Below is a block of records. Copy every line in it that contains the word "Luku".
(Beginning of Records supplied)
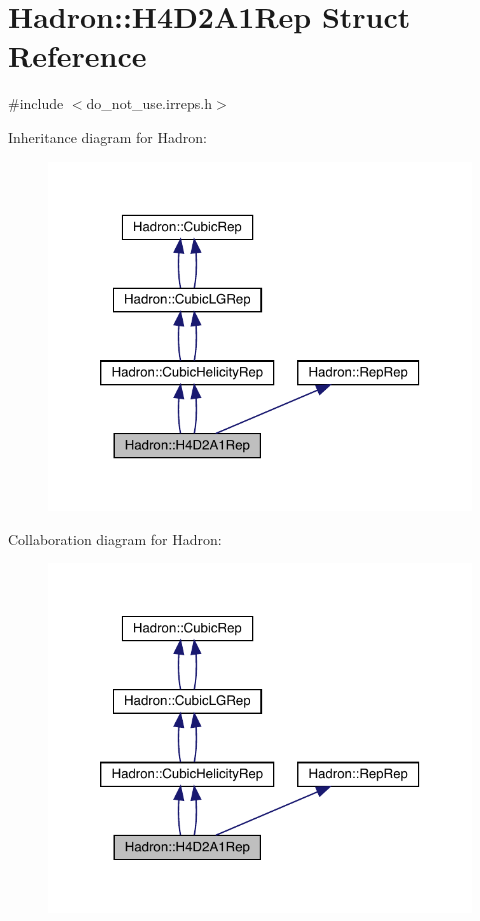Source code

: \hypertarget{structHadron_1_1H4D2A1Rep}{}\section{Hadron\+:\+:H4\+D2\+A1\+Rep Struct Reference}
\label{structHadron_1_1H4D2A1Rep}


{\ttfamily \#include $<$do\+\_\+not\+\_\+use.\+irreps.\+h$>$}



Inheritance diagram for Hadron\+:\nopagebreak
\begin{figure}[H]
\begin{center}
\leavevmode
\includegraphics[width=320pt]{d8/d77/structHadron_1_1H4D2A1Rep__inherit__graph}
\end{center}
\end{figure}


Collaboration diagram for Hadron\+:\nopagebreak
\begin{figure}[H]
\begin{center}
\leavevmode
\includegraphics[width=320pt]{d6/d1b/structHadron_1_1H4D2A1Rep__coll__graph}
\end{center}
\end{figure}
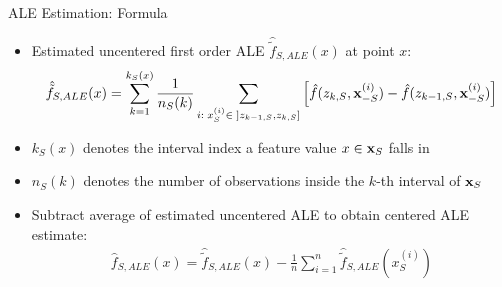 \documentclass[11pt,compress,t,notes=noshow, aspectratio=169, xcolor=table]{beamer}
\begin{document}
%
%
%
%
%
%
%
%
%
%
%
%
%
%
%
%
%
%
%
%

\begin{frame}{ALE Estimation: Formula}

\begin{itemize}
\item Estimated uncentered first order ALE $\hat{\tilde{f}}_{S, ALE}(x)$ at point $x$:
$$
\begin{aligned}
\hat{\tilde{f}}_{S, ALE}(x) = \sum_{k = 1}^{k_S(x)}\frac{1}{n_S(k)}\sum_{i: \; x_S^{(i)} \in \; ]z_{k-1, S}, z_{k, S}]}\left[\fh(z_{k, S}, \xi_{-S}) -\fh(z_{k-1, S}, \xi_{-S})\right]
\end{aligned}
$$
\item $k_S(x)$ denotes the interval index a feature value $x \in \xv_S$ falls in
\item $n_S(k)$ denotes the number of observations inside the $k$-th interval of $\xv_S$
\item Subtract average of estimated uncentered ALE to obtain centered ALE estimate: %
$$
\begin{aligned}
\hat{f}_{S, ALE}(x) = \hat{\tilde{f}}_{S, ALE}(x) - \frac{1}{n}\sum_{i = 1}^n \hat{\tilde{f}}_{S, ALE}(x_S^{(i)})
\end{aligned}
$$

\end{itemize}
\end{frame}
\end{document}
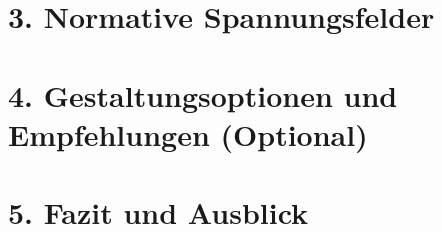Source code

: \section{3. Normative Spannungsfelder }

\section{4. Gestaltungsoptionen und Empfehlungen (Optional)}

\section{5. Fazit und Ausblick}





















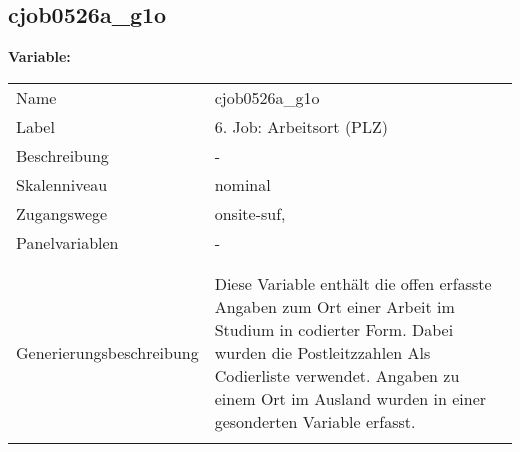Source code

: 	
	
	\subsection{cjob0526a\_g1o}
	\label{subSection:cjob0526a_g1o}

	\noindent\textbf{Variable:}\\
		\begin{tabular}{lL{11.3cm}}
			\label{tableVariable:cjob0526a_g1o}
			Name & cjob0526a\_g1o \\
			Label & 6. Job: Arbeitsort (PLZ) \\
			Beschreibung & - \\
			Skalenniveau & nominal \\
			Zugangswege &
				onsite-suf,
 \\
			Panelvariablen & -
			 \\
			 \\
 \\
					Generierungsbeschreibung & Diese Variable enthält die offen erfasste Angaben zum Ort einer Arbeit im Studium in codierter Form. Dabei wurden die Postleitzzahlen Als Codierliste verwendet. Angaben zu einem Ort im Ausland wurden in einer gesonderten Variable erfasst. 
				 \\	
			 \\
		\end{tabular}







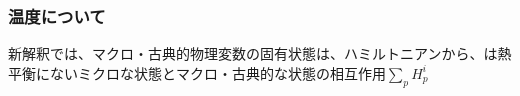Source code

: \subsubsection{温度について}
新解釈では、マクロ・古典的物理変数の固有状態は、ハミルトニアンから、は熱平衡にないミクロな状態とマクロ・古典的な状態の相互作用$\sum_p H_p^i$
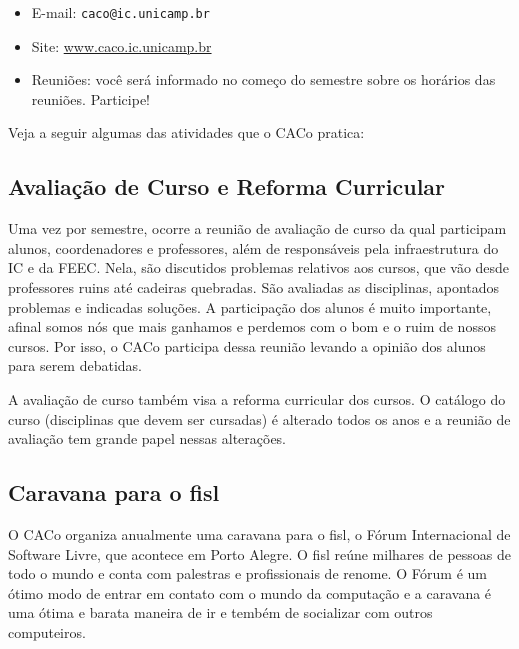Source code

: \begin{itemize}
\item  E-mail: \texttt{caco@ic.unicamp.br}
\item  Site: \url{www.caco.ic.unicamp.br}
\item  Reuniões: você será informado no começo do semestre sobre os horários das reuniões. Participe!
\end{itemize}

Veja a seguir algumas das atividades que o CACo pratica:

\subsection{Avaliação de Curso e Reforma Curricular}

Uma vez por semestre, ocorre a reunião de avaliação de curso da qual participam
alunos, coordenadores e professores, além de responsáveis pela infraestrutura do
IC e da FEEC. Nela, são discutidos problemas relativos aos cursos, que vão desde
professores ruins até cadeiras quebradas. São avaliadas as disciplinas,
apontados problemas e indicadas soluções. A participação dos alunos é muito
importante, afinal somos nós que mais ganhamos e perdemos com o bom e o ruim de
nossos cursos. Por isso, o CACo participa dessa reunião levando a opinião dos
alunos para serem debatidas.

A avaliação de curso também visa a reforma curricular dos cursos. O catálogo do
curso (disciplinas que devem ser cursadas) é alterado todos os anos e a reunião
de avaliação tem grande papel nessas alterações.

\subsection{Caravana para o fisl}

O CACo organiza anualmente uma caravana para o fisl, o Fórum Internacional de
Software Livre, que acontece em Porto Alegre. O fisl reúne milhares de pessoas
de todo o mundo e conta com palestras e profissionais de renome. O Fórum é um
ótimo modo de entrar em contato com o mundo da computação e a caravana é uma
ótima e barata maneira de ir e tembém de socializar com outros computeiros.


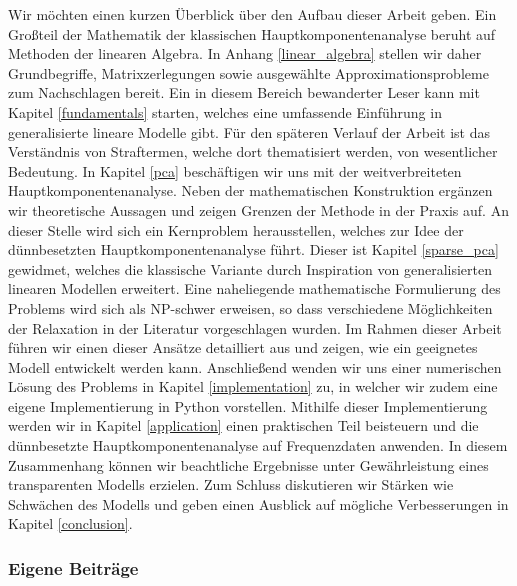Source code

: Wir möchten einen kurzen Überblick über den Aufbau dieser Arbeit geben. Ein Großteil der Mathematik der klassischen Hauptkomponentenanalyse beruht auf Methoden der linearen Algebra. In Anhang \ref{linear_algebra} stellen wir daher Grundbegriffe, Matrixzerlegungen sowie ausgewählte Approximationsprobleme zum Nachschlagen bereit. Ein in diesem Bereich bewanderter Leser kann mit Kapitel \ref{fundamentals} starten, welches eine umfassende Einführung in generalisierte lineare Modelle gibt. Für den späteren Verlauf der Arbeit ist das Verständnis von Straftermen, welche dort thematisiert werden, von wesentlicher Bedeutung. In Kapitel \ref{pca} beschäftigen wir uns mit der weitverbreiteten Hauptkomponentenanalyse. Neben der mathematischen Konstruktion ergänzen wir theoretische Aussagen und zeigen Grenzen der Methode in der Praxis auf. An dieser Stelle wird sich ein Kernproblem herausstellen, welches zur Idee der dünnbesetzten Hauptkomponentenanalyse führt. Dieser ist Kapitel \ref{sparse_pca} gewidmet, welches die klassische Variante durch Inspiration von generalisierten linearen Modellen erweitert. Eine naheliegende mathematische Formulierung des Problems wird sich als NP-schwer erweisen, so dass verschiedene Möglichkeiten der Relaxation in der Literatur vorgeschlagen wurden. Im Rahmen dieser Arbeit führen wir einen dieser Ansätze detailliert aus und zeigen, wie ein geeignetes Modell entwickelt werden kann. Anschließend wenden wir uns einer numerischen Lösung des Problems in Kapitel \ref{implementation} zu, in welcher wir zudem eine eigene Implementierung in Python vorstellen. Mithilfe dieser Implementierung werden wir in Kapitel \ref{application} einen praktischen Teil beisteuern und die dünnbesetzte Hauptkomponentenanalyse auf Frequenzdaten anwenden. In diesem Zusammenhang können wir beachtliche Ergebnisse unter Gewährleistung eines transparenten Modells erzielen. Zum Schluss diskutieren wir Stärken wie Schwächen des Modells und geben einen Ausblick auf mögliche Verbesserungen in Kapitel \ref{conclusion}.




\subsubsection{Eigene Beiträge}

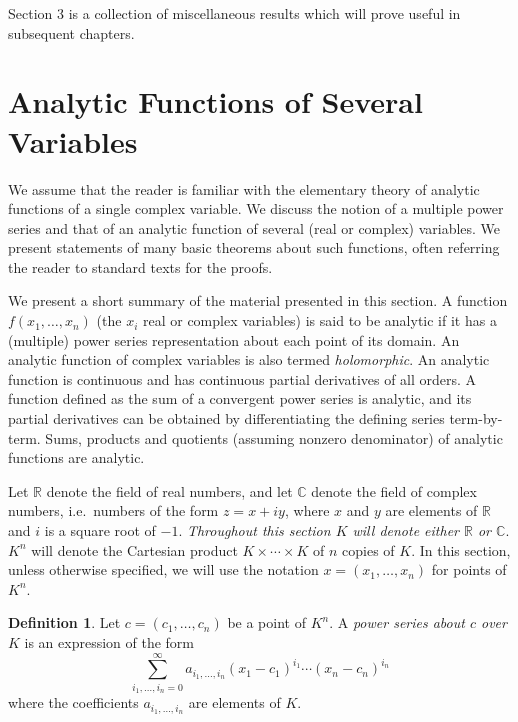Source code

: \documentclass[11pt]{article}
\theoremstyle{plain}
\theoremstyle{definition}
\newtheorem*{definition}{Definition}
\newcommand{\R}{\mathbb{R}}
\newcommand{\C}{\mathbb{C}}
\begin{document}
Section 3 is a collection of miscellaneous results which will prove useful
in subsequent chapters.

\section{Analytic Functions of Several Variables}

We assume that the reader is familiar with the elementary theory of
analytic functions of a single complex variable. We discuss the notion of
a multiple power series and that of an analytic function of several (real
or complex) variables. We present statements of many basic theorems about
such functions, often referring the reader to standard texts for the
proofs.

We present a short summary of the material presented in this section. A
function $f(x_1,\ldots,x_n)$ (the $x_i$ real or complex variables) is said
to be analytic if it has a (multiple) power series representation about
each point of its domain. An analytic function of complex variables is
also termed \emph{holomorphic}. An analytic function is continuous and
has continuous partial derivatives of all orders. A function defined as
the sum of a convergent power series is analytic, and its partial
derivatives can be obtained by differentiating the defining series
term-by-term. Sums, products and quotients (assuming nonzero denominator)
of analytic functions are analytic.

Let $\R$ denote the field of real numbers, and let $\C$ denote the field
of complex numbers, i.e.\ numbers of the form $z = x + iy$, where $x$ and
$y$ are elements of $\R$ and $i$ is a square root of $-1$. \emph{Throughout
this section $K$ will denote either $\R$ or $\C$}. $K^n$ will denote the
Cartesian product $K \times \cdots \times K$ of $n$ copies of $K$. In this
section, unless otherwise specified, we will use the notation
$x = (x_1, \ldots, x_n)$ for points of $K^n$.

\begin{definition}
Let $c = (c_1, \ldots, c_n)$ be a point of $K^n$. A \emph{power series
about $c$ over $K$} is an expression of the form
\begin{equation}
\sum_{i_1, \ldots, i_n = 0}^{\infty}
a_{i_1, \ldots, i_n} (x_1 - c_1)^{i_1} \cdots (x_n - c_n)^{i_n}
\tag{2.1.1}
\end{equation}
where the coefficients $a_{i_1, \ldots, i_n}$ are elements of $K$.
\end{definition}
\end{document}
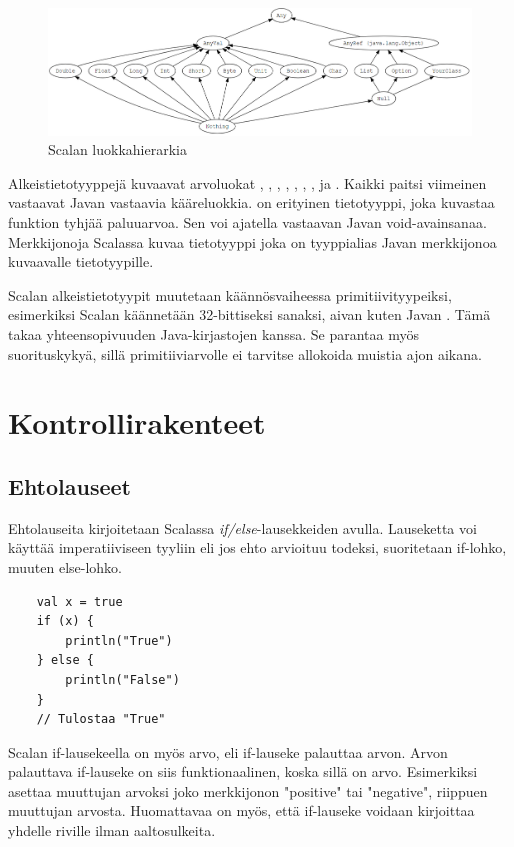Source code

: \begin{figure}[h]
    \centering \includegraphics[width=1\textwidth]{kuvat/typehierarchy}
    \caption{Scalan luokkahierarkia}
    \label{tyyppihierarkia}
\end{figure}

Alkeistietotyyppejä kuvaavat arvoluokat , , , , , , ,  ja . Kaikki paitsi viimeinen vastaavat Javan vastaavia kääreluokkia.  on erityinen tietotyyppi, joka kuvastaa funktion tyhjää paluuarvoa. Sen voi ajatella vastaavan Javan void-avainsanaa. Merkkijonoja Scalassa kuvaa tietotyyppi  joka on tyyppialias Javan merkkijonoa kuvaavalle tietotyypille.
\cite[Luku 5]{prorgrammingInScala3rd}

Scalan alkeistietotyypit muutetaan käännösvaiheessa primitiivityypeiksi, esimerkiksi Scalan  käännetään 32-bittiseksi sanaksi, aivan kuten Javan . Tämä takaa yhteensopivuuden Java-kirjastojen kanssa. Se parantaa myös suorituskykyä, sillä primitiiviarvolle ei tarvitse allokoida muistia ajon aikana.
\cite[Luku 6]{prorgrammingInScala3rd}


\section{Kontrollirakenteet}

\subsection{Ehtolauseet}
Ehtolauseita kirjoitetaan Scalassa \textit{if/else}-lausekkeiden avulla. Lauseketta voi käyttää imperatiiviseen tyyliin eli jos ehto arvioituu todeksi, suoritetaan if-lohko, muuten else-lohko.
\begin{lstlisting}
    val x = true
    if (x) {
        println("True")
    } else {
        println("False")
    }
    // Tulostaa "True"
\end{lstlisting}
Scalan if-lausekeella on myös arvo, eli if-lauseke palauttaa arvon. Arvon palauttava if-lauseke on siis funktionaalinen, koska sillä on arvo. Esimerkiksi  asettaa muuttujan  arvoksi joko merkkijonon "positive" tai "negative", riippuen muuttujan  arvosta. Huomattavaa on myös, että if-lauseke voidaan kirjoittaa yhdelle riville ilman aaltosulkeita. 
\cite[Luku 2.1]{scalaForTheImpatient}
(End of Records supplied)
* [Result of the task]:
\cite[Luku 5]{prorgrammingInScala3rd}
\cite[Luku 6]{prorgrammingInScala3rd}
\cite[Luku 2.1]{scalaForTheImpatient}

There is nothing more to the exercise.